======== Material provided

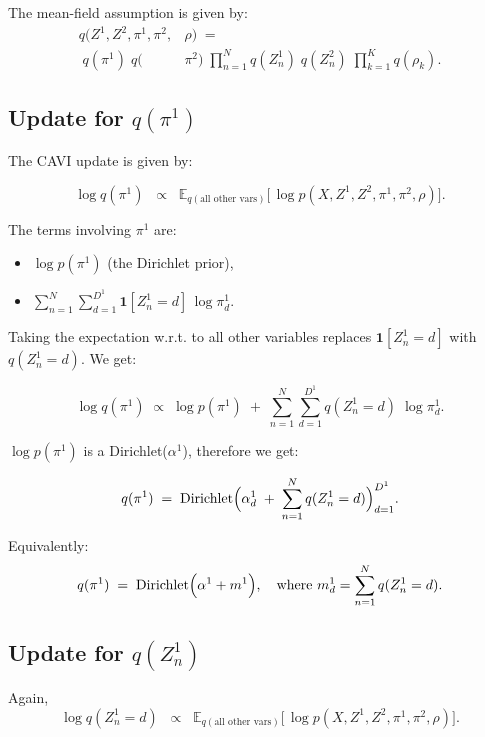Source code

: \documentclass{article}
\begin{document}
\begin{multicols}{2}
    The mean-field assumption is given by:
    \begin{align*}
    q(Z^1, Z^2, \pi^1, \pi^2, &\rho)
    \;=\\\;
    q(\pi^1)\;q(&\pi^2)\;\prod_{n=1}^N q(Z_n^1)\;q(Z_n^2)\;\prod_{k=1}^K q(\rho_k).
    \end{align*}

    \subsection*{Update for \(q(\pi^1)\)}

    The CAVI update is given by:

    \[
    \log q(\pi^1)
    \;\;\propto\;\;
    \mathbb{E}_{q(\text{all other vars})}\bigl[\,
    \log p(X,Z^1,Z^2,\pi^1,\pi^2,\rho)
    \bigr].
    \]

    The terms involving \(\pi^1\) are:
    \begin{itemize}
        \item \(\log p(\pi^1)\) (the Dirichlet prior),
        \item \(\sum_{n=1}^N \sum_{d=1}^{D^1} \mathbf{1}[Z_n^1=d]\,\log \pi^1_d\).
    \end{itemize}

    Taking the expectation w.r.t. to all other variables replaces \(\mathbf{1}[Z_n^1=d]\) with \(q(Z_n^1=d)\).  We get:

    \[
    \log q(\pi^1)
    \;\propto\;
    \log p(\pi^1)
    \;+\;
    \sum_{n=1}^N
    \sum_{d=1}^{D^1} 
    q(Z_n^1 = d)\;\log \pi^1_d.
    \]

    \(\log p(\pi^1)\) is a Dirichlet(\(\alpha^1\)), therefore we get:

    \[
    q(\pi^1)
    \;=\;
    \mathrm{Dirichlet}
    \Bigl(
    \alpha^1_d \;+\;\sum_{n=1}^N q(Z_n^1 = d)
    \Bigr)_{d=1}^{D^1}.
    \]

    Equivalently:  
    \[
    q(\pi^1) 
    \;=\; 
    \mathrm{Dirichlet}\Bigl(\alpha^1 + m^1\Bigr),
    \quad\text{where } m^1_d = \sum_{n=1}^N q(Z_n^1 = d).
    \]

    \subsection*{Update for \(q(Z_n^1)\)}

    Again,  
    \[
    \log q(Z_n^1 = d)
    \;\;\propto\;\;
    \mathbb{E}_{q(\text{all other vars})}\bigl[\,
    \log p(X,Z^1,Z^2,\pi^1,\pi^2,\rho)
    \bigr].
    \]


\end{multicols}
\end{document}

================

Goal of the exercise » Exactly as written, give every entry again, but not the pictures.

Finished exercise »
Source code

: \documentclass{article}
\begin{document}
\begin{multicols}{2}
    The mean-field assumption is given by:
    \begin{align*}
    q(Z^1, Z^2, \pi^1, \pi^2, &\rho)
    \;=\\\;
    q(\pi^1)\;q(&\pi^2)\;\prod_{n=1}^N q(Z_n^1)\;q(Z_n^2)\;\prod_{k=1}^K q(\rho_k).
    \end{align*}

    \subsection*{Update for \(q(\pi^1)\)}

    The CAVI update is given by:

    \[
    \log q(\pi^1)
    \;\;\propto\;\;
    \mathbb{E}_{q(\text{all other vars})}\bigl[\,
    \log p(X,Z^1,Z^2,\pi^1,\pi^2,\rho)
    \bigr].
    \]

    The terms involving \(\pi^1\) are:
    \begin{itemize}
        \item \(\log p(\pi^1)\) (the Dirichlet prior),
        \item \(\sum_{n=1}^N \sum_{d=1}^{D^1} \mathbf{1}[Z_n^1=d]\,\log \pi^1_d\).
    \end{itemize}

    Taking the expectation w.r.t. to all other variables replaces \(\mathbf{1}[Z_n^1=d]\) with \(q(Z_n^1=d)\).  We get:

    \[
    \log q(\pi^1)
    \;\propto\;
    \log p(\pi^1)
    \;+\;
    \sum_{n=1}^N
    \sum_{d=1}^{D^1} 
    q(Z_n^1 = d)\;\log \pi^1_d.
    \]

    \(\log p(\pi^1)\) is a Dirichlet(\(\alpha^1\)), therefore we get:

    \[
    q(\pi^1)
    \;=\;
    \mathrm{Dirichlet}
    \Bigl(
    \alpha^1_d \;+\;\sum_{n=1}^N q(Z_n^1 = d)
    \Bigr)_{d=1}^{D^1}.
    \]

    Equivalently:  
    \[
    q(\pi^1) 
    \;=\; 
    \mathrm{Dirichlet}\Bigl(\alpha^1 + m^1\Bigr),
    \quad\text{where } m^1_d = \sum_{n=1}^N q(Z_n^1 = d).
    \]

    \subsection*{Update for \(q(Z_n^1)\)}

    Again,  
    \[
    \log q(Z_n^1 = d)
    \;\;\propto\;\;
    \mathbb{E}_{q(\text{all other vars})}\bigl[\,
    \log p(X,Z^1,Z^2,\pi^1,\pi^2,\rho)
    \bigr].
    \]


\end{multicols}
\end{document}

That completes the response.